• PROBLEM DETAILS: A stretch of the entries below is to be set down exactly, running from the line with "el texto aleatorio?" through the line with "Deberías intenras este", both included, and no other line.

----

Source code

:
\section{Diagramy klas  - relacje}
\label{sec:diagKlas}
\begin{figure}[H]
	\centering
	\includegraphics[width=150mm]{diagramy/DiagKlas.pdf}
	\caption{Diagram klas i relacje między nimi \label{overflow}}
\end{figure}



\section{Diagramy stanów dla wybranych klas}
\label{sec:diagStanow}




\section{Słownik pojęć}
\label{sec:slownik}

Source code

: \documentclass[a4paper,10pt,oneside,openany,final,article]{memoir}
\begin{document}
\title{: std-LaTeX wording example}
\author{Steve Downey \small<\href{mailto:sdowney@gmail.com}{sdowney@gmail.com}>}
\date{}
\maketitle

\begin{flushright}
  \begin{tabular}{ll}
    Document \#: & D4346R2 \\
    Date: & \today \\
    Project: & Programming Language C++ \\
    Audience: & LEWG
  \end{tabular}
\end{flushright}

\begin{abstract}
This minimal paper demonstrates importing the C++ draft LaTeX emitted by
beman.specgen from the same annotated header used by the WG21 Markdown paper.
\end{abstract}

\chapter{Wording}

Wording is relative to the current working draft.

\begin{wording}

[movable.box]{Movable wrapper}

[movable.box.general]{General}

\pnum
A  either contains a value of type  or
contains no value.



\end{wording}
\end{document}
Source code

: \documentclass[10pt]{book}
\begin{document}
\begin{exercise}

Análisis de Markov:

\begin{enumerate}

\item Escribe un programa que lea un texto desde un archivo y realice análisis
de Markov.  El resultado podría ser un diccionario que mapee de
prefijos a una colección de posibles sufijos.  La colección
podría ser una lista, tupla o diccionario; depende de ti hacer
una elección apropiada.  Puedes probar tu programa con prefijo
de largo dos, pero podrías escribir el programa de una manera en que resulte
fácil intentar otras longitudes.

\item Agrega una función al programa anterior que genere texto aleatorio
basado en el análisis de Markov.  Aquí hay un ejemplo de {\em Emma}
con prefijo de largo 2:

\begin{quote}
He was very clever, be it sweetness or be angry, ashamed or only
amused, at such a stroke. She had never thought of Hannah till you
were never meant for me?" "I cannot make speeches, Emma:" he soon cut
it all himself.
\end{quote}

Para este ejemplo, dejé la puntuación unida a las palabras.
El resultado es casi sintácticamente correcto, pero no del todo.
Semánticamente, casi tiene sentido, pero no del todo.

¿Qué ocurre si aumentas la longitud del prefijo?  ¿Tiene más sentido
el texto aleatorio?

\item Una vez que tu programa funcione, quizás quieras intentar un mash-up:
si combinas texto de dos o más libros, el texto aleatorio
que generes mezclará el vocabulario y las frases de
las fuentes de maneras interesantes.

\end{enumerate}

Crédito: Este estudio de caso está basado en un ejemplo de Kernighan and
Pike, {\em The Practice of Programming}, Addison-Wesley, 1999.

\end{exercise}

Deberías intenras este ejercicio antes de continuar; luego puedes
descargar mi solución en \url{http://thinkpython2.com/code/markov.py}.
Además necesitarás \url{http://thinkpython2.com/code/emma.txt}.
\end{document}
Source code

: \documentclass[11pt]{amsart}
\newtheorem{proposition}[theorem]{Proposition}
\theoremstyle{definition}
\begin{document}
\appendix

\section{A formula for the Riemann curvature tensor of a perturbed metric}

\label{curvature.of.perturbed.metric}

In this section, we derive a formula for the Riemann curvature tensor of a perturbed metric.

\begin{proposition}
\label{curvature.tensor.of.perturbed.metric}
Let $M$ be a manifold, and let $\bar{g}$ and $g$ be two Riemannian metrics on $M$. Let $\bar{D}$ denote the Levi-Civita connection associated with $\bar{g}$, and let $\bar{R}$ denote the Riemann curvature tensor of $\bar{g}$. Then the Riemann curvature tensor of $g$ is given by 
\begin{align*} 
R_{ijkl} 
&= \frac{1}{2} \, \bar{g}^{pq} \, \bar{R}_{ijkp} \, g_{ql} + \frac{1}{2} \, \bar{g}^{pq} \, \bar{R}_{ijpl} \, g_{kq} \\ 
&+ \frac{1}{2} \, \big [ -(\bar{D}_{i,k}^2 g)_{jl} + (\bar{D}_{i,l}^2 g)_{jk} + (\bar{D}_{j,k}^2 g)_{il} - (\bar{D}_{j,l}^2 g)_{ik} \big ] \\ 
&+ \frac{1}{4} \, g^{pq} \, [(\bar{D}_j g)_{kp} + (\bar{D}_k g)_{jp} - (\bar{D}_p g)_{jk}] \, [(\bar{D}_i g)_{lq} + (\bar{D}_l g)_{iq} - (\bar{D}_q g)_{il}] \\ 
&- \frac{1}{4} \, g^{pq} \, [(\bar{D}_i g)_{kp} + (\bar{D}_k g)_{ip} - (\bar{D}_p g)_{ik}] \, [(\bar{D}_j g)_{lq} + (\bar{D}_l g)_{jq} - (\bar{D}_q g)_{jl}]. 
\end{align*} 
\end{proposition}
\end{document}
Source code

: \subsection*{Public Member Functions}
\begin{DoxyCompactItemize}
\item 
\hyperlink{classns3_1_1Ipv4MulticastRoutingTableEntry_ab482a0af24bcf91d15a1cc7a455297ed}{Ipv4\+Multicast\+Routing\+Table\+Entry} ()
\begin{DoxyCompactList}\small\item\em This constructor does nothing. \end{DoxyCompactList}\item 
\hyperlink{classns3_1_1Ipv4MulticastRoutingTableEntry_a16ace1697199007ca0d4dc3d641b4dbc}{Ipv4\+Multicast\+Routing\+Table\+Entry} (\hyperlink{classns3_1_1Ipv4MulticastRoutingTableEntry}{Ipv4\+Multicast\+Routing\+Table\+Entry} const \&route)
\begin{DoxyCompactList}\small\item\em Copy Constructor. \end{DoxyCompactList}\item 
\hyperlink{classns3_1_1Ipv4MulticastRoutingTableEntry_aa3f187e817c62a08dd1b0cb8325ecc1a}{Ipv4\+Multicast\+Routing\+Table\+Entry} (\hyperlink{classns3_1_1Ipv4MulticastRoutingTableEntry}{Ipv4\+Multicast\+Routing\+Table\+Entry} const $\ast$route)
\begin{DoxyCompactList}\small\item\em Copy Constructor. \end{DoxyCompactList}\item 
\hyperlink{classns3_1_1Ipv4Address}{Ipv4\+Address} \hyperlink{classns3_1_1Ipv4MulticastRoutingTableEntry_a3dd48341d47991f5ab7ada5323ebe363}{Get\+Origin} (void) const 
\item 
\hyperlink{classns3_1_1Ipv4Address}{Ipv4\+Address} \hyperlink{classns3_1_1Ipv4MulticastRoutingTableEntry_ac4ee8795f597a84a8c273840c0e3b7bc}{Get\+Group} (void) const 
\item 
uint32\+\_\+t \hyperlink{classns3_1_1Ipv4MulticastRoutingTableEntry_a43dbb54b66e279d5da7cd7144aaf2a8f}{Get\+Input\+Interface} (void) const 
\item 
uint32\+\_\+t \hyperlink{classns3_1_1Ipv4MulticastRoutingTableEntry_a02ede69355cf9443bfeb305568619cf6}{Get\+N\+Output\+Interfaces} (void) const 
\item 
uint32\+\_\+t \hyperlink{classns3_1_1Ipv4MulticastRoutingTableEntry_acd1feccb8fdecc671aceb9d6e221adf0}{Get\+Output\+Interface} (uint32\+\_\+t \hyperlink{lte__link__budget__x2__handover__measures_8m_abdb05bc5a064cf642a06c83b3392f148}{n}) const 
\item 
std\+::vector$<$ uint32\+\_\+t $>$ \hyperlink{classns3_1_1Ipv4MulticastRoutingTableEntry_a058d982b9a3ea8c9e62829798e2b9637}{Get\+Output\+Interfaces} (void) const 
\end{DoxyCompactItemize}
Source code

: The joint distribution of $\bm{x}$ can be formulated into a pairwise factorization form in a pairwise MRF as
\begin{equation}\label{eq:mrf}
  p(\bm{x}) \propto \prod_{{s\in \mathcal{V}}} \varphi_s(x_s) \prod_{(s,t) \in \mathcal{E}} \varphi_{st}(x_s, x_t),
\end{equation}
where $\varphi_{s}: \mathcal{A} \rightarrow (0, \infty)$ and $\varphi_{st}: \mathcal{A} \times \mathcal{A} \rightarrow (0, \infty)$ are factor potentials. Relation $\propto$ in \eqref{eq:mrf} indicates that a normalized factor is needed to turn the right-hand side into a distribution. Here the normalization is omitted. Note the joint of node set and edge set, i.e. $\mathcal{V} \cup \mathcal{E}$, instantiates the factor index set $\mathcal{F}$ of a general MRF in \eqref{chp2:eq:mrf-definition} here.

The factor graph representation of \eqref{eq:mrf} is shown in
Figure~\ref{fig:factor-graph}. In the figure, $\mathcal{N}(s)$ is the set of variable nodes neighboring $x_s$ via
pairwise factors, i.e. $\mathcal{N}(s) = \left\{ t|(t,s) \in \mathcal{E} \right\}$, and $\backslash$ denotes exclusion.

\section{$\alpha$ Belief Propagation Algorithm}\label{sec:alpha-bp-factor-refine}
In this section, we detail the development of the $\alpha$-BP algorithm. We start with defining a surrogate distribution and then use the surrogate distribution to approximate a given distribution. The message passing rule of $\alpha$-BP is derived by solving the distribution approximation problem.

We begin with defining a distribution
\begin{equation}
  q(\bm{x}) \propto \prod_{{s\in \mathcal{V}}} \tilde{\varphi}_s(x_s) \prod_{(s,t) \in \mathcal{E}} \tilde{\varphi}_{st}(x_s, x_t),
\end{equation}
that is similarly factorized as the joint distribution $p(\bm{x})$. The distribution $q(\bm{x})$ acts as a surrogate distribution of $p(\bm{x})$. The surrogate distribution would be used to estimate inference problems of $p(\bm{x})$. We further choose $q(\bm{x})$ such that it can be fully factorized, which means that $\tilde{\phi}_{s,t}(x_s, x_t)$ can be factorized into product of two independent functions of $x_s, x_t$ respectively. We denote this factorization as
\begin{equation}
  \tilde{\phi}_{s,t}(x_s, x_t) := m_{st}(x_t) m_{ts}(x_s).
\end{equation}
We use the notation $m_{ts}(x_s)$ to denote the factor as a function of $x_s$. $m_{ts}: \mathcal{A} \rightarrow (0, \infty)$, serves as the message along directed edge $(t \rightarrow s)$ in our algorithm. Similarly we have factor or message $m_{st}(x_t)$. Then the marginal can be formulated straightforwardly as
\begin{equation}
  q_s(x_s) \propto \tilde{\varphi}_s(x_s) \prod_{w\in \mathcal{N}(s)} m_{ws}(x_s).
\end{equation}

----

• RESPONSE AREA:
el texto aleatorio?

\item Una vez que tu programa funcione, quizás quieras intentar un mash-up:
si combinas texto de dos o más libros, el texto aleatorio
que generes mezclará el vocabulario y las frases de
las fuentes de maneras interesantes.

\end{enumerate}

Crédito: Este estudio de caso está basado en un ejemplo de Kernighan and
Pike, {\em The Practice of Programming}, Addison-Wesley, 1999.

\end{exercise}

Deberías intenras este ejercicio antes de continuar; luego puedes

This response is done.